Bryan wrote:I remember an article in the 1991 or 1992 "Team NFL" magazine (the off-shoot of the Prolog) which discussed 'normalizing' team-generated tackle stats. It was before the metric heyday, and the premise of the article was Jessie Tuggle leading the Falcons with 207 tackles and Dave Waymer leading the Niners with 87 tackles...was it really possible for one team's leading tackler to have more than twice as many tackles as another team's leading tackler?
The article looked at the "tackle opportunities" for each team, compared them to the individual tackle numbers sent out by the team's media dept, and then came up with some inflation adjustment...a "Tuggle tackle" was worth 0.65 while a "Waymer tackle" was worth 1.25. After all the math work, the conclusion was basic common sense: the players on bad defenses made more tackles than the players on good defenses because they are on the field more, and the ILBs/MLBs generally made the most tackles.
In regards to Tuggle, it showed that while he was among the league leaders in tackles, he wasn't the #1 guy nor was accumulating tackles at a noticeably higher rate than other ILB/MLBs. He was mixed in with Al Smith, Kyle Clifton, Larry Kelm, etc.

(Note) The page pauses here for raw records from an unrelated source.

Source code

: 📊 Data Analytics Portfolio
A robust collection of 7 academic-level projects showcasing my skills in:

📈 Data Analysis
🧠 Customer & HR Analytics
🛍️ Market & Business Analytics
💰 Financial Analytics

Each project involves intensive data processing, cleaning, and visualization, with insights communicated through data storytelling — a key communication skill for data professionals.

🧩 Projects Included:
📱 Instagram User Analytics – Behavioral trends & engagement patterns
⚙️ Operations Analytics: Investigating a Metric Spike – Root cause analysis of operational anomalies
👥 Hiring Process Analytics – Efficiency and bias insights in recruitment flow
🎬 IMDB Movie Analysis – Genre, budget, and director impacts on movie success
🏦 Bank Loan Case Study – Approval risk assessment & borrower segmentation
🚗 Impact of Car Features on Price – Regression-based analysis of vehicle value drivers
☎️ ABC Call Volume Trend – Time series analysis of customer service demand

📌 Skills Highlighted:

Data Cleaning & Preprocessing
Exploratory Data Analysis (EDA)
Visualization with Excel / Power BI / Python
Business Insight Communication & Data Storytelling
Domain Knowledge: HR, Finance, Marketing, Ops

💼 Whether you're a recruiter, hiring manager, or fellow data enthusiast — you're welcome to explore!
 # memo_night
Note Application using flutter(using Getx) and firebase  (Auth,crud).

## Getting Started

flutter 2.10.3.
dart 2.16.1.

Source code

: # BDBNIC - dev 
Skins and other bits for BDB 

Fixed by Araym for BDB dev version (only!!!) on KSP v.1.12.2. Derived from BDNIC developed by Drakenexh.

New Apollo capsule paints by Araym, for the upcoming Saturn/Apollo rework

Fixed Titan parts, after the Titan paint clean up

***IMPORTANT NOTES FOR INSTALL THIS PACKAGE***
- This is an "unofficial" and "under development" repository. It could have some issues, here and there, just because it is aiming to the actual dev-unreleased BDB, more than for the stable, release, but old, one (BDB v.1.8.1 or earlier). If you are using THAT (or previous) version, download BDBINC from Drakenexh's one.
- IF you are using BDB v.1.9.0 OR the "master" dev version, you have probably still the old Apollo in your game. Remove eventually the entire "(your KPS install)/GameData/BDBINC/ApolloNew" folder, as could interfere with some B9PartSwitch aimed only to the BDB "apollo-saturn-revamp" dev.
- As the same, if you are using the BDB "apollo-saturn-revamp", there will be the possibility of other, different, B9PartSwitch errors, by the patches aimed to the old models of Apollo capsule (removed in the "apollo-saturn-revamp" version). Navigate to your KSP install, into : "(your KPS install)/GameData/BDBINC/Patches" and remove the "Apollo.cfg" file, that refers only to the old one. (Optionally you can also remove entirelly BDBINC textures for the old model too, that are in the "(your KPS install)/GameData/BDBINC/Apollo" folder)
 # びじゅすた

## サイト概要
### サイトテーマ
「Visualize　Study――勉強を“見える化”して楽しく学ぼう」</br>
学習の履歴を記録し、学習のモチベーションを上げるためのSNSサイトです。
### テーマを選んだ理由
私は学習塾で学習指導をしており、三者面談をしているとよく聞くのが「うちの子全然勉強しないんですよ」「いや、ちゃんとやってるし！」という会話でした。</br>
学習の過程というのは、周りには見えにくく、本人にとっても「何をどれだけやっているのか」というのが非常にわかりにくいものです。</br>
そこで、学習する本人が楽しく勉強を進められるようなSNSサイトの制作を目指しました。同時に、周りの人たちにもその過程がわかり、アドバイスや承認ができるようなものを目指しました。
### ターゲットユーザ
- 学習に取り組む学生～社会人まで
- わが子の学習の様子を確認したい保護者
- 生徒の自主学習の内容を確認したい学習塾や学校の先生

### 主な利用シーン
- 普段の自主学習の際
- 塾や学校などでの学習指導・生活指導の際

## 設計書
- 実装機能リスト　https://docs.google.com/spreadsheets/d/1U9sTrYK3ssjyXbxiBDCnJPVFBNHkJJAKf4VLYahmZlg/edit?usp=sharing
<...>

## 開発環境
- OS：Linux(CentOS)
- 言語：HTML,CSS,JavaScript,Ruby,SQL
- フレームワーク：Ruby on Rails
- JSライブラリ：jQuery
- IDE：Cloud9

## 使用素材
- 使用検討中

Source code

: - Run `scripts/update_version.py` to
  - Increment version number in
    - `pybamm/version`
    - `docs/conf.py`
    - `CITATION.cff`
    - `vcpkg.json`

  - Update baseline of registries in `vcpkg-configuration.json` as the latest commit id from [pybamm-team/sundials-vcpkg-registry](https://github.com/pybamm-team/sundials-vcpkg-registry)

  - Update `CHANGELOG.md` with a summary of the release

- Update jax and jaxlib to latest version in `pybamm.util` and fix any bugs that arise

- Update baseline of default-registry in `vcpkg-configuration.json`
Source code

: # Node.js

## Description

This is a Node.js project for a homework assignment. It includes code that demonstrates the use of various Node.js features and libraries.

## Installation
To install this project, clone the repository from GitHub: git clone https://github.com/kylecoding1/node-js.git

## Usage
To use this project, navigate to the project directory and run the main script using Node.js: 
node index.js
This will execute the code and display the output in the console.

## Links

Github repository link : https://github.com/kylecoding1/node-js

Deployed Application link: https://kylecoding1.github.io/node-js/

It comes down to that, yes, oppotunites, but it also comes down to was quality control coaches call an "assist". I've look pretty close, and on a gambook there are solos and assist which are totaled to get "tackles". That number is often similar to the tackles that coaches come up with. The issue is that there is then what a coach calls an "assist" and when you add tackles to the coaches "assist" you come up with guys with 200 or more tackles.
In 1977 Alzado had 77 tackles (solo and assists) the coaches credit him with 80, pretty close, but then there is another category of assists which was a lot, cannot remember off-hand but like maybe 40, which gave him 120 or so "tackles"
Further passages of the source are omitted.